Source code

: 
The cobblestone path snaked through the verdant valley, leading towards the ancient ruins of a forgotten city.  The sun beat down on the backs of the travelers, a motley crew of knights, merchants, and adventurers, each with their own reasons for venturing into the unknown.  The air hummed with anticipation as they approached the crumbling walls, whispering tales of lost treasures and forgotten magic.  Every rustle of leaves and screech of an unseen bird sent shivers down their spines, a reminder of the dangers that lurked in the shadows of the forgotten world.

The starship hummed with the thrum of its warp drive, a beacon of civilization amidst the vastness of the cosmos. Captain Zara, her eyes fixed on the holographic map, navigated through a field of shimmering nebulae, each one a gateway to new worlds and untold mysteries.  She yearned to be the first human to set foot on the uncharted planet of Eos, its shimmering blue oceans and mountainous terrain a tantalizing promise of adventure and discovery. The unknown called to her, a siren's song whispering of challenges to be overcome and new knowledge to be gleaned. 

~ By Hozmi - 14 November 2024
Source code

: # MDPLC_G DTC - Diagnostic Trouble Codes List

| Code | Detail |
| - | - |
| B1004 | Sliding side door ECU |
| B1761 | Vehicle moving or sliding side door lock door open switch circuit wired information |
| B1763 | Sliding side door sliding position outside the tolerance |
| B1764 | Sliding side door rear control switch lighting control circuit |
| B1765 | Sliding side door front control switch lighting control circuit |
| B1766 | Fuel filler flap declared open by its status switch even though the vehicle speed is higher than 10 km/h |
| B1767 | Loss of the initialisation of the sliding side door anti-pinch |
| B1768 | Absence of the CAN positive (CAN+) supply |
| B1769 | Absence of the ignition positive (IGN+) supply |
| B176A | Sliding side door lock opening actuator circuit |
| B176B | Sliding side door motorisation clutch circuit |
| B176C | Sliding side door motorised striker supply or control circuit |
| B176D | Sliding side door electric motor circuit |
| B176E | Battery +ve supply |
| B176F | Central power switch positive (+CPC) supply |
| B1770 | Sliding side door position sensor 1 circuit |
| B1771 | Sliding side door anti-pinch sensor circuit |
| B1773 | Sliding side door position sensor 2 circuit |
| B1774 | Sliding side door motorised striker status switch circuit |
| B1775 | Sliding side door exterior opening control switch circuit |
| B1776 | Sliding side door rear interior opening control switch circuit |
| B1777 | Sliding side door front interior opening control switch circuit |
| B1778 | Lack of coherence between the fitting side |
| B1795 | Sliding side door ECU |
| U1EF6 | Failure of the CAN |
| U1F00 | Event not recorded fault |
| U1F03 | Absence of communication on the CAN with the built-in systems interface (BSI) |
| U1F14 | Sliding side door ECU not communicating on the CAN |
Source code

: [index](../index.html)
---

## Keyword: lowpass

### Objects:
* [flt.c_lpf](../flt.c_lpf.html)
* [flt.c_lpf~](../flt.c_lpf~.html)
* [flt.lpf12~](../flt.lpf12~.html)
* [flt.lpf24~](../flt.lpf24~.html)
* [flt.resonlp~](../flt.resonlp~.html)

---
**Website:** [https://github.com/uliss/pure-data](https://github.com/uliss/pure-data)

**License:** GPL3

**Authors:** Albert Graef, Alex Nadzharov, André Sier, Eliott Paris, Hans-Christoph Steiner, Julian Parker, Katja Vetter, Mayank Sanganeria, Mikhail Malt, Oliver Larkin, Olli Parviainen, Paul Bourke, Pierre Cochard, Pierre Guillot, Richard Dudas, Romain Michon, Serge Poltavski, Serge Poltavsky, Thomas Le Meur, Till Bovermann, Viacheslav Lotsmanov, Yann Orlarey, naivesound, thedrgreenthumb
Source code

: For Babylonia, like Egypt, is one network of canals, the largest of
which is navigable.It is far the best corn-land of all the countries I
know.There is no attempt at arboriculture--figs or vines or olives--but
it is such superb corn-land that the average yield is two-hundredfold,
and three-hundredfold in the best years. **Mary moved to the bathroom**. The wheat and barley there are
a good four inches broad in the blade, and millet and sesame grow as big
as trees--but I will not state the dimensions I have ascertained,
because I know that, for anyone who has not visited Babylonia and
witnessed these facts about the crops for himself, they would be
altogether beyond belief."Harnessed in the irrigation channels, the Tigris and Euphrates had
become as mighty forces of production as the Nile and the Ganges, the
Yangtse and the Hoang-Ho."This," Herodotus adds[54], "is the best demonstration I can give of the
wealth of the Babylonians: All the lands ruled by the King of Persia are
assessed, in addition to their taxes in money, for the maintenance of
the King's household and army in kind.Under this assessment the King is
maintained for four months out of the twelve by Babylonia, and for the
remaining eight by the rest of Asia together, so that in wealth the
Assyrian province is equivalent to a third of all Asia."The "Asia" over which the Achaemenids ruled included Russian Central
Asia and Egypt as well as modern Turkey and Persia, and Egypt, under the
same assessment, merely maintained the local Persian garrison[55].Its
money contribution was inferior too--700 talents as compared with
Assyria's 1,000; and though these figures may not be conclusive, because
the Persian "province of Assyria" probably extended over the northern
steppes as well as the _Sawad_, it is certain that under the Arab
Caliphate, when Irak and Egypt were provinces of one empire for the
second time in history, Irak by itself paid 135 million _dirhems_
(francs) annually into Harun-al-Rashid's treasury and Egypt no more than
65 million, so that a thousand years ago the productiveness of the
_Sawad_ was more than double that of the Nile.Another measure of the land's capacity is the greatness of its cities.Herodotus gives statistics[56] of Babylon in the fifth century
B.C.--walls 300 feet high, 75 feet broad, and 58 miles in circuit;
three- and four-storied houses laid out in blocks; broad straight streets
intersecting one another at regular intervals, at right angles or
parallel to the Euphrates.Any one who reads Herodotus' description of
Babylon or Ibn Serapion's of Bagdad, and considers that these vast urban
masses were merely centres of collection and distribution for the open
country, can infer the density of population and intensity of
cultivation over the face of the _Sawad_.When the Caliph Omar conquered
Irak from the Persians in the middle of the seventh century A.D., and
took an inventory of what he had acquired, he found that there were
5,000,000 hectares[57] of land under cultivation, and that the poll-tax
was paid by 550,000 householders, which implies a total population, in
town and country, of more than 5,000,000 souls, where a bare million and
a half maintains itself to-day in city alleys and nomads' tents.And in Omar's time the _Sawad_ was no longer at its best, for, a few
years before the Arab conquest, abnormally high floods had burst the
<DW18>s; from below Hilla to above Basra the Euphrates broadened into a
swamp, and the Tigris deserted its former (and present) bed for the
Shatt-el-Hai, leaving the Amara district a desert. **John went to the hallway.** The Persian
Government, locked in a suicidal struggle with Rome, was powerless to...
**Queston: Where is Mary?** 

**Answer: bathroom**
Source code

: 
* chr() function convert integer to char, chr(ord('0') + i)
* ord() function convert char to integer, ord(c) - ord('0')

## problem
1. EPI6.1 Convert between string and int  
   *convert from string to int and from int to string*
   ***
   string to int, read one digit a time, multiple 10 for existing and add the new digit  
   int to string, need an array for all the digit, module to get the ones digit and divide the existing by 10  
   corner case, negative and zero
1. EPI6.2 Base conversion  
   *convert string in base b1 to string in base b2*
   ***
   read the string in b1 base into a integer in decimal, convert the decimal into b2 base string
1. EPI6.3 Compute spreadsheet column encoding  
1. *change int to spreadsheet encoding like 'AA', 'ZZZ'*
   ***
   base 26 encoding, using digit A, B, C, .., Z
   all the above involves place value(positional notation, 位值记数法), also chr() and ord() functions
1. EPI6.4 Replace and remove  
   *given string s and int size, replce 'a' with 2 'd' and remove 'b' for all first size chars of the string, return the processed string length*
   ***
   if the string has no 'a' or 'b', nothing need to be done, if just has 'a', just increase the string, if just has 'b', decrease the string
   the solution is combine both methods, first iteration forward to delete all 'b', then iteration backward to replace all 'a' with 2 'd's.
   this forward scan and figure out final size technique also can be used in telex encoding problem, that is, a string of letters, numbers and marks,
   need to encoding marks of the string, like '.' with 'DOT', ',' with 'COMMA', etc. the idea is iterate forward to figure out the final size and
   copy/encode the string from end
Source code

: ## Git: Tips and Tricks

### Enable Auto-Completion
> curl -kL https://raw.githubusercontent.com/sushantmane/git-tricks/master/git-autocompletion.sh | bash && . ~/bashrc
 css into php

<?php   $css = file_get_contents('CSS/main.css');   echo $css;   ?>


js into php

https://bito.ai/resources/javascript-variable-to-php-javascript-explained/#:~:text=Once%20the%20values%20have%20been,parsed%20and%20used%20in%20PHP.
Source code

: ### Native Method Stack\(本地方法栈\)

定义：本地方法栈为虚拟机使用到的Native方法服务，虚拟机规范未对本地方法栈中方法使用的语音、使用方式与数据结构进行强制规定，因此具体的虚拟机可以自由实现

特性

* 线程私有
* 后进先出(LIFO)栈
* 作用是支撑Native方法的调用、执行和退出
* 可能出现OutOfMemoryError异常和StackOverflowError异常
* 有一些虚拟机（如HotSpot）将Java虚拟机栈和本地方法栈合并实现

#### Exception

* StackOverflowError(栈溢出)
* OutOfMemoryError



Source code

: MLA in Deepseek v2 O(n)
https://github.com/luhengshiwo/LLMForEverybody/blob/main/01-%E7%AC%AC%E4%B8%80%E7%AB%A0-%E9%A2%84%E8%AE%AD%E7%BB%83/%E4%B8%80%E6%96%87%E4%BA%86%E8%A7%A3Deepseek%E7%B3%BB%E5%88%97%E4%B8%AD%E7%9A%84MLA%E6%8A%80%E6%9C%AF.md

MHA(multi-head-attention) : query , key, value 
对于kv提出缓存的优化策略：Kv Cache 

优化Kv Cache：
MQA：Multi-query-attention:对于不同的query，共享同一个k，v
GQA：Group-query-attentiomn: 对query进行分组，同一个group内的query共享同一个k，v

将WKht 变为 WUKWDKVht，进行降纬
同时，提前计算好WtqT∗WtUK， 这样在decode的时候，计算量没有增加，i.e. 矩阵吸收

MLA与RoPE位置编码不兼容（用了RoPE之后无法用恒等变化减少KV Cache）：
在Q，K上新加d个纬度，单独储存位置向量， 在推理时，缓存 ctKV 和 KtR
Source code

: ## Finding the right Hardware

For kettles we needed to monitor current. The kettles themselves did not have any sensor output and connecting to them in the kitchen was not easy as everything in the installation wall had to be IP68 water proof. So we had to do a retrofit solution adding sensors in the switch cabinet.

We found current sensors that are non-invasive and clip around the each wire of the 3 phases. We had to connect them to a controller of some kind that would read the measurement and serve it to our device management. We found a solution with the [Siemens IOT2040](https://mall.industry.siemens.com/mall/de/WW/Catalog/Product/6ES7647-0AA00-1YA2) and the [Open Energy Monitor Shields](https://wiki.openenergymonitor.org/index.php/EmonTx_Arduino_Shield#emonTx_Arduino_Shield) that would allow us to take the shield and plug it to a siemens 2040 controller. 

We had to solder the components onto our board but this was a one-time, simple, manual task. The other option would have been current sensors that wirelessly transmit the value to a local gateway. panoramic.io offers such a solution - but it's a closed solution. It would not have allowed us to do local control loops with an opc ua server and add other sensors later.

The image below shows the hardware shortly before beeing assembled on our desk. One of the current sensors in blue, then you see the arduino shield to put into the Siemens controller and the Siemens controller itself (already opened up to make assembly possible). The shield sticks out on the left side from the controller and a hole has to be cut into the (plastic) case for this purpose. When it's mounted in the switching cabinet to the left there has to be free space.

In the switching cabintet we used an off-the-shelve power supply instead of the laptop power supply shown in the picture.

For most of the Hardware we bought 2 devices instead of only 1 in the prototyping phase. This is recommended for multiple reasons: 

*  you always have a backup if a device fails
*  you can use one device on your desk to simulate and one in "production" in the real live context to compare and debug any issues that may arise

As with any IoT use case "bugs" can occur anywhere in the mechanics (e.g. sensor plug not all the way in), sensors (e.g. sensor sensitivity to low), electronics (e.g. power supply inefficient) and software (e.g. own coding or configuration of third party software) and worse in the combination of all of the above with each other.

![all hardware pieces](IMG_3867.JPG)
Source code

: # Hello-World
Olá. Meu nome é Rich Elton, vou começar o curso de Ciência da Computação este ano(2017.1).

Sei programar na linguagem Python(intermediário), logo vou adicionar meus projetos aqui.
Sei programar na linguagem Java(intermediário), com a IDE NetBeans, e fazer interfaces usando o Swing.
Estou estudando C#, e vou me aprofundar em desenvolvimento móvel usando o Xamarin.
+--
About this task →
Everything above from the line with "swamp, and the" to the line with "### Enable Auto-Completion", both included, must be repeated exactly, and nothing outside that range.

Output →
swamp, and the Tigris deserted its former (and present) bed for the
Shatt-el-Hai, leaving the Amara district a desert. **John went to the hallway.** The Persian
Government, locked in a suicidal struggle with Rome, was powerless to...
**Queston: Where is Mary?** 

**Answer: bathroom**
Source code

: 
* chr() function convert integer to char, chr(ord('0') + i)
* ord() function convert char to integer, ord(c) - ord('0')

## problem
1. EPI6.1 Convert between string and int  
   *convert from string to int and from int to string*
   ***
   string to int, read one digit a time, multiple 10 for existing and add the new digit  
   int to string, need an array for all the digit, module to get the ones digit and divide the existing by 10  
   corner case, negative and zero
1. EPI6.2 Base conversion  
   *convert string in base b1 to string in base b2*
   ***
   read the string in b1 base into a integer in decimal, convert the decimal into b2 base string
1. EPI6.3 Compute spreadsheet column encoding  
1. *change int to spreadsheet encoding like 'AA', 'ZZZ'*
   ***
   base 26 encoding, using digit A, B, C, .., Z
   all the above involves place value(positional notation, 位值记数法), also chr() and ord() functions
1. EPI6.4 Replace and remove  
   *given string s and int size, replce 'a' with 2 'd' and remove 'b' for all first size chars of the string, return the processed string length*
   ***
   if the string has no 'a' or 'b', nothing need to be done, if just has 'a', just increase the string, if just has 'b', decrease the string
   the solution is combine both methods, first iteration forward to delete all 'b', then iteration backward to replace all 'a' with 2 'd's.
   this forward scan and figure out final size technique also can be used in telex encoding problem, that is, a string of letters, numbers and marks,
   need to encoding marks of the string, like '.' with 'DOT', ',' with 'COMMA', etc. the idea is iterate forward to figure out the final size and
   copy/encode the string from end
Source code

: ## Git: Tips and Tricks

### Enable Auto-Completion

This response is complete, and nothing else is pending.